Evolution Of A Culture

I am completely obsessed with building the website now and I seem to work on it non-stop. I reached out to many of the talented people whom I have gotten to know over this past year and the whole project is becoming a wonderful collaboration of so many wonderfully talented people. Ideas are abundant, and the possibilities unlimited. I see now that this will grow well beyond myself and am coming up with a vision for the future where part of it will become a platform for others to come together. I have been searching the web for a long time trying to make some sort of connection to others who do what I do, and it has been very scattered. It seems once I find something that is working it suddenly disappears. I am not creating just a website, but a Joomla interface which becomes a dynamic portal engine and content management system that can be shared by many and has the potential to become quite interactive. In a sense, this can become a sort of space that becomes a clearinghouse for gay arts, written, and visual. However, that is many steps and stages away: but it is my long term vision of what The Naked Man Project will eventually become when the blog part of this project ends at the close of this year. Right now I am having a blast just putting myself together as The Naked Man Project and learning the process.

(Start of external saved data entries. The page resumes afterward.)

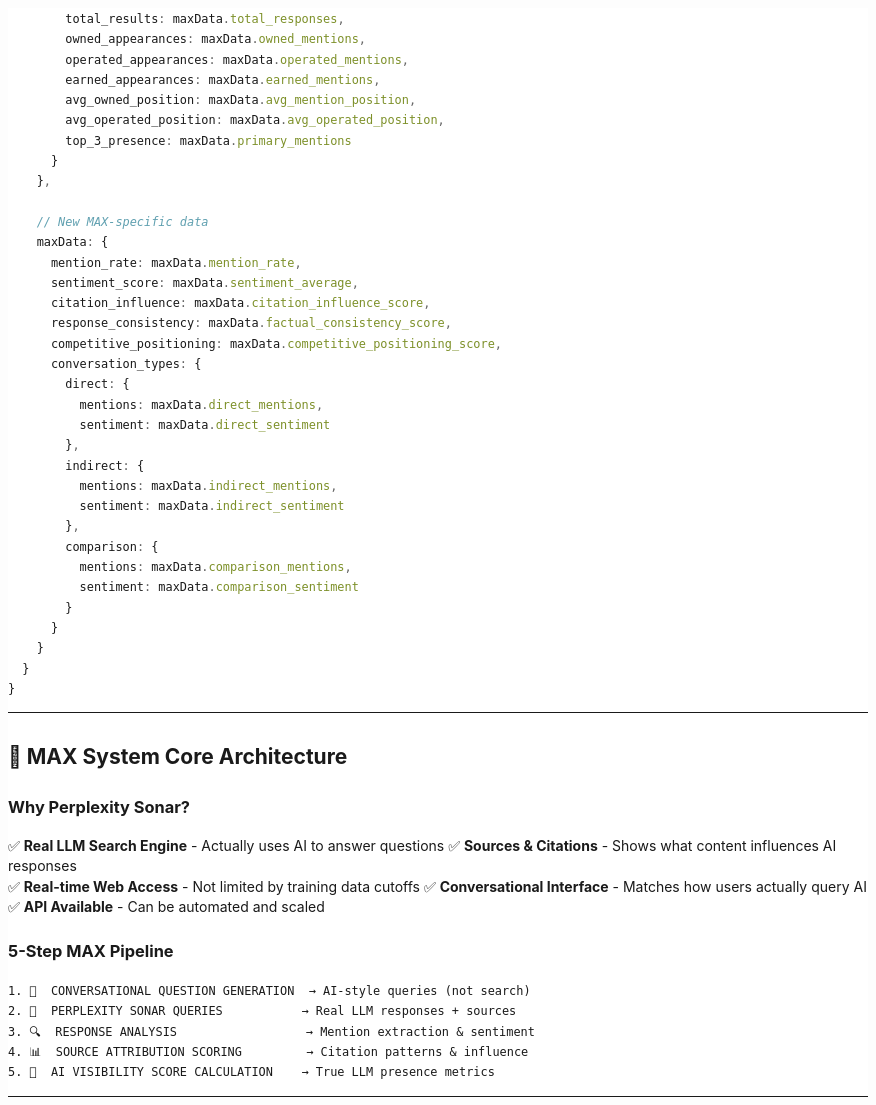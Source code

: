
 ```typescript
        total_results: maxData.total_responses,
        owned_appearances: maxData.owned_mentions,
        operated_appearances: maxData.operated_mentions,
        earned_appearances: maxData.earned_mentions,
        avg_owned_position: maxData.avg_mention_position,
        avg_operated_position: maxData.avg_operated_position,
        top_3_presence: maxData.primary_mentions
      }
    },
    
    // New MAX-specific data
    maxData: {
      mention_rate: maxData.mention_rate,
      sentiment_score: maxData.sentiment_average,
      citation_influence: maxData.citation_influence_score,
      response_consistency: maxData.factual_consistency_score,
      competitive_positioning: maxData.competitive_positioning_score,
      conversation_types: {
        direct: { 
          mentions: maxData.direct_mentions, 
          sentiment: maxData.direct_sentiment 
        },
        indirect: { 
          mentions: maxData.indirect_mentions, 
          sentiment: maxData.indirect_sentiment 
        },
        comparison: { 
          mentions: maxData.comparison_mentions, 
          sentiment: maxData.comparison_sentiment 
        }
      }
    }
  }
}
```

---

## 🚀 **MAX System Core Architecture**

### **Why Perplexity Sonar?**
✅ **Real LLM Search Engine** - Actually uses AI to answer questions
✅ **Sources & Citations** - Shows what content influences AI responses  
✅ **Real-time Web Access** - Not limited by training data cutoffs
✅ **Conversational Interface** - Matches how users actually query AI
✅ **API Available** - Can be automated and scaled

### **5-Step MAX Pipeline**
```
1. 🧠  CONVERSATIONAL QUESTION GENERATION  → AI-style queries (not search)
2. 🤖  PERPLEXITY SONAR QUERIES           → Real LLM responses + sources
3. 🔍  RESPONSE ANALYSIS                  → Mention extraction & sentiment
4. 📊  SOURCE ATTRIBUTION SCORING         → Citation patterns & influence
5. 🎯  AI VISIBILITY SCORE CALCULATION    → True LLM presence metrics
```

---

I realize through my many years I have been obsessed with finding my identity as a gay man and the evolution of its culture over the past 30 years. It has changed so drastically from one extreme to the other: being apprehensive and filled with self-doubt and self-loathing now to the point where we can be married in many states. Montana not included. There is so much that has captivated me along the way, wondrous things that can very easily become lost in the shadows of our evolution. Much that the new generation has taken for granted and probably doesn’t even care to know from which its origins spring. But it really begins with the naked self and how we look at ourselves in that mirror each day. I feel a lot of being gay has been a projection on what we wanted to become and a rejection of the values from which we come. We can so easily become paralyzed by our own internalized homophobia. Our safety and security jeopardized by our inability to communicate with each other. Sure, the social networks are creating a web of friends we can interact with, but our decreasing lack of skills toward communication seems to be minimalized to a mere tweet that now must be deciphered to understand its value. Manhunt and Craigslist still rules supreme for anyone wanting to hook up, often without even getting to know their names, merely for a moment of gratification, and then moving on. Why do we still live in a world that values being anonymous? I do have to say the images and profiles on Manhunt are becoming captivating and creative from an artist point of view, as we try to express the core of our sexual/sensual selves as it becomes the new calling card which we hang our identity. But it is a world where a man of my age is shunned from even being acknowledged no mater how creative or witty I become. Perhaps we no longer need relationship or companions. Perhaps our lives have become so busy that we no longer need that interaction. It’s like art, have we become so saturated with it that it no longer contains any intrinsic value. I always envisioned a future where as we evolved as a gay community that we would somehow become closer to each other as a culture. But it has become the opposite, that vastness just grows wider and more distant.

But I also find a vast richness and body of friends on the Internet that are enriching my life and helping me move toward a greater understanding and vision of myself. In many ways it is awesome to stand here at this moment and look out over a magnificent world of possibilities.